ANOTHER NEW QUESTION! Check my last post

NEW QUESTION!

A peculiar six-sided die has uneven faces. In particular, the faces showing 1 or 6 are 1 x 1.5 inches, the faces showing 2 or 5 are 1 x 0.4 inches, and the faces showing 3 or 4 are 0.4 x 1.5 inches. Assume that the probability of a particular
face coming up is proportional to its area. We independently roll the die twice. What is the probability that we get doubles?

So calculating the probabilities for each set of numbers you have...

P(1, 6)=.6
P(2, 5)=.16
P(3, 4)=.24

EDIT: Would you do 2(.3)(.3)+2(.08)(.08)+2(.12)(.12) = .2216?
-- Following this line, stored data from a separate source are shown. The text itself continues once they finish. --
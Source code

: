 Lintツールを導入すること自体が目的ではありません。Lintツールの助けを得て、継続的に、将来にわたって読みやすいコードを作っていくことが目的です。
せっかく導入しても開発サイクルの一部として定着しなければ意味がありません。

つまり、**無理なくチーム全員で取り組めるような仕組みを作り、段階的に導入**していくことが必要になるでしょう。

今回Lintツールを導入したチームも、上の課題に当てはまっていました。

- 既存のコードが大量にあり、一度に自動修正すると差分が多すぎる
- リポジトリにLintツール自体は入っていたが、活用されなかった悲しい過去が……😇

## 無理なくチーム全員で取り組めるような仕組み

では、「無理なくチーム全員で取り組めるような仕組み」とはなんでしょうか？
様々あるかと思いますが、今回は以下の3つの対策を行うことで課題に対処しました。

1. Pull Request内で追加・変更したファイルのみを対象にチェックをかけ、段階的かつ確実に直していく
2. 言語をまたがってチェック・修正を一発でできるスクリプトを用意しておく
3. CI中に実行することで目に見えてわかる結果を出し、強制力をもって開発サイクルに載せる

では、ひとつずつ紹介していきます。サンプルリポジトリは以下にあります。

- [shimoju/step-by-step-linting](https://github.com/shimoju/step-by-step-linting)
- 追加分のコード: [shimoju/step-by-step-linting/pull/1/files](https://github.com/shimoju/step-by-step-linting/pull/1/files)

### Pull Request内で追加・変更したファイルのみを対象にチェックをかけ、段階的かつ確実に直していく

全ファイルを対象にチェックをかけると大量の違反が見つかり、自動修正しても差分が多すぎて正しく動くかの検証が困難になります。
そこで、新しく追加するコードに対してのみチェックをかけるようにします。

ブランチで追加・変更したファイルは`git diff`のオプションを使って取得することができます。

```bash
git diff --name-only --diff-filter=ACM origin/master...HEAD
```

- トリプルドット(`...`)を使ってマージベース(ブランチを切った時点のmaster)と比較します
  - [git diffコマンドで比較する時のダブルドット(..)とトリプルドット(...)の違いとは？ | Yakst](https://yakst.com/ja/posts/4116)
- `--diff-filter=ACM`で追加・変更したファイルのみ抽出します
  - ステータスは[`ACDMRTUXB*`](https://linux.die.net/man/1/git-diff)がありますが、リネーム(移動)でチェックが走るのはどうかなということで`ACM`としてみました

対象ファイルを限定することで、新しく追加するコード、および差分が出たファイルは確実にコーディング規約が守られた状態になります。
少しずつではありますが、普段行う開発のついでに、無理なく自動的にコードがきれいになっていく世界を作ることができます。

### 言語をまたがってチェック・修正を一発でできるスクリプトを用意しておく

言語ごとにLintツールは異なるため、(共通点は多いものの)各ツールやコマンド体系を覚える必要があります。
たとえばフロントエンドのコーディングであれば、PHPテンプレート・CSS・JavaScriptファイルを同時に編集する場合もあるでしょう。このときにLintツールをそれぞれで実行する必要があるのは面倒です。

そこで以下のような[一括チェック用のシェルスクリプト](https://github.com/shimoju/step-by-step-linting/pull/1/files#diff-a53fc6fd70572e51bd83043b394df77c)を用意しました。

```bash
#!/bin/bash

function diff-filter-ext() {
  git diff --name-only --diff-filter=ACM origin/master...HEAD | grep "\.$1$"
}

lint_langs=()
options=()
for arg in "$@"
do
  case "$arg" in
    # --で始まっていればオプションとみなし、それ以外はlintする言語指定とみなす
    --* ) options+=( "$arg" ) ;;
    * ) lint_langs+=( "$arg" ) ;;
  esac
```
Does this mean that the Probility of getting just a 1 is .6?? or is it .3? If you take it as .6, then the sum of the probabilities is 2.0. Im confused about that and everything after that point
if someone can help me out I would really appreciate it!!
THANKS!




Q:An internet access provider (IAP) owns two servers. Each server has a
50% chance of being ?down? independently of the other. Fortunately, only one server
is necessary to allow the IAP to provide service to its customers, i.e., only one server
is needed to keep the IAP?s system up. Suppose a customer tries to access the internet
on four different occasions, which are sufficiently spaced apart in time, so that we
may assume that the states of the system corresponding to these four occasions are
independent. What is the probability that the customer will only be able to access the
internet on 3 out of the 4 occasions?

Is the answer (3x3x3x1)/(4x4x4x4) = .105 or (3x3x3x1)x4/(4x4x4x4) = .4218 or neither

any help and explanation would be appreciated

thanks!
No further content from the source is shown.